Mac said:Thanks, Laura, for this thread.
I, definitely, have a strong moving center orientation. Even a child I loved to walk. I hiked many miles as a kid, in the process discovering many wilderness areas in the area. If I went to a movie I would walk downtown and back.
As an adult I ran for exercise for nearly 20 years in all kinds of weather. I climbed mountains each summer. I loved the physical effort of mountain climbing, though it drained my energy. Super efforts indeed. When I lay in bed after a day on the mountain it's like my spirit is released. Visual images of the climb flow with deep feeling of wellness and contentment.
My intellectual center is also very active. Reading, studying, learning new ideas points of view.
The emotional center mostly seems to be left out. Somehow I came to seem emotions as a weakness, a vulnerability. Ba-ha breathing has helped release emotions, although usually not during the session itself. The emotions can overwhelm me the day after a ba-ha session, I sit quietly and break into sobs.
No doubt my centers steal functions from each other. Thinking with emotions and body, trying to feel with my mind.
Mac
What you're describing sounds similar to my own situation. I love going on walks in all weather- somehow I felt as if rain recharges me. I've never considered that it may mean I have a movement center orientation. I always thought I was level 3, with my fascination with mental theories and conjecture. As I said in the "what programs have you discovered?" thread, I have sex abuse in the mental center, meaning I take those mental energies too far in inappropriate ways. It never occurred to me though that it's possible to have that and still be movement oriented. What you described about enjoying mountain climbing and those super efforts- that sound almost like sex abuse in the moving center... I may be wrong but have you considered that possibility?

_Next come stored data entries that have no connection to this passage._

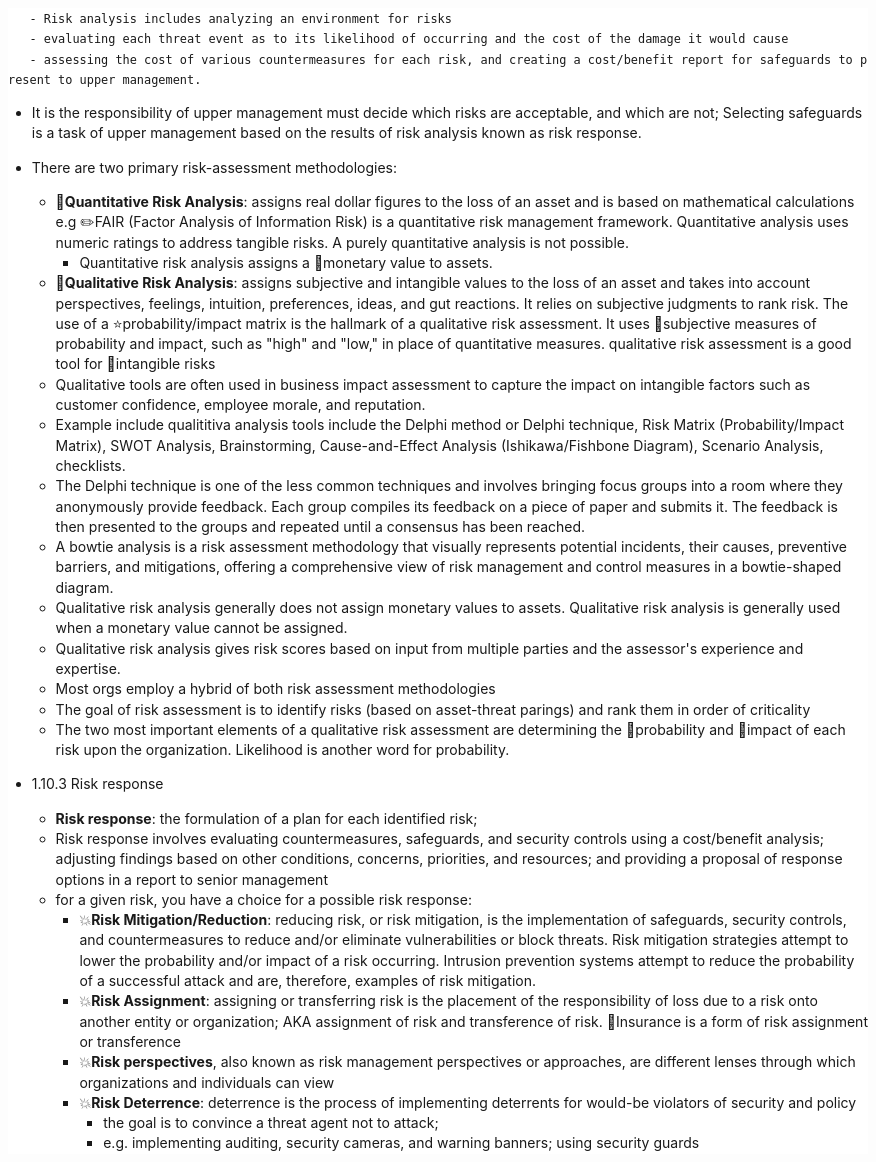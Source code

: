        - Risk analysis includes analyzing an environment for risks
       - evaluating each threat event as to its likelihood of occurring and the cost of the damage it would cause
       - assessing the cost of various countermeasures for each risk, and creating a cost/benefit report for safeguards to present to upper management. 
  - It is the responsibility of upper management must decide which risks are acceptable, and which are not; Selecting safeguards is a task of upper management based on the results of risk analysis known as risk response.
  - There are two primary risk-assessment methodologies:
      - 📕**Quantitative Risk Analysis**: assigns real dollar figures to the loss of an asset and is based on mathematical calculations e.g ✏️FAIR (Factor Analysis of Information Risk) is a quantitative risk management framework. Quantitative analysis uses numeric ratings to address tangible risks. A purely quantitative analysis is not possible.
          - Quantitative risk analysis assigns a 📝monetary value to assets. 
      - 📕**Qualitative Risk Analysis**: assigns subjective and intangible values to the loss of an asset and takes into account perspectives, feelings, intuition, preferences, ideas, and gut reactions. It relies on subjective judgments to rank risk. The use of a ⭐probability/impact matrix is the hallmark of a qualitative risk assessment. It uses 📝subjective measures of probability and impact, such as "high" and "low," in place of quantitative measures. qualitative risk assessment is a good tool for 📝intangible risks
      - Qualitative tools are often used in business impact assessment to capture the impact on intangible factors such as customer confidence, employee morale, and reputation.
      - Example include qualititiva analysis tools include the Delphi method or Delphi technique, Risk Matrix (Probability/Impact Matrix), SWOT Analysis, Brainstorming, Cause-and-Effect Analysis (Ishikawa/Fishbone Diagram), Scenario Analysis, checklists.
      - The Delphi technique is one of the less common techniques and involves bringing focus groups into a room where they anonymously provide feedback. Each group compiles its feedback on a piece of paper and submits it. The feedback is then presented to the groups and repeated until a consensus has been reached.
      - A bowtie analysis is a risk assessment methodology that visually represents potential incidents, their causes, preventive barriers, and mitigations, offering a comprehensive view of risk management and control measures in a bowtie-shaped diagram.
      - Qualitative risk analysis generally does not assign monetary values to assets. Qualitative risk analysis is generally used when a monetary value cannot be assigned.
      - Qualitative risk analysis gives risk scores based on input from multiple parties and the assessor's experience and expertise. 
    - Most orgs employ a hybrid of both risk assessment methodologies
    - The goal of risk assessment is to identify risks (based on asset-threat parings) and rank them in order of criticality
    - The two most important elements of a qualitative risk assessment are determining the 📝probability and 📝impact of each risk upon the organization. Likelihood is another word for probability.

- 1.10.3 Risk response
  - **Risk response**: the formulation of a plan for each identified risk;
  - Risk response involves evaluating countermeasures, safeguards, and security controls using a cost/benefit analysis; adjusting findings based on other conditions, concerns, priorities, and resources; and providing a proposal of response options in a report to senior management
  - for a given risk, you have a choice for a possible risk response:
    - 💥**Risk Mitigation/Reduction**: reducing risk, or risk mitigation, is the implementation of safeguards, security controls, and countermeasures to reduce and/or eliminate vulnerabilities or block threats. Risk mitigation strategies attempt to lower the probability and/or impact of a risk occurring. Intrusion prevention systems attempt to reduce the probability of a successful attack and are, therefore, examples of risk mitigation.
    - 💥**Risk Assignment**: assigning or transferring risk is the placement of the responsibility of loss due to a risk onto another entity or organization; AKA assignment of risk and transference of risk. 📝Insurance is a form of risk assignment or transference
    - 💥**Risk perspectives**, also known as risk management perspectives or approaches, are different lenses through which organizations and individuals can view
    - 💥**Risk Deterrence**: deterrence is the process of implementing deterrents for would-be violators of security and policy 
      - the goal is to convince a threat agent not to attack; 
      - e.g. implementing auditing, security cameras, and warning banners; using security guards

For trying to break free of having all center subordinated to the moving center, maybe one technique would be to uncouple the functioning of the mental and emotional from postural thinking and imitation? If I have a particular posture while reading or thinking, if I force myself out of it and resume thinking, it actually becomes more difficult. Similar to trying to convert inflation into breathing, the opposite could work by restricting the kinesthetic aspect of thinking and in doing so encourage the mental or emotional center to realize it's own energies, without being overtaken by the contributions of muscle memory. FWIW, that's my two cents.
One last question. For those of you familiar with NLP, do you think there could be a relationship between being a kinesthetic thinker and being moving center oriented?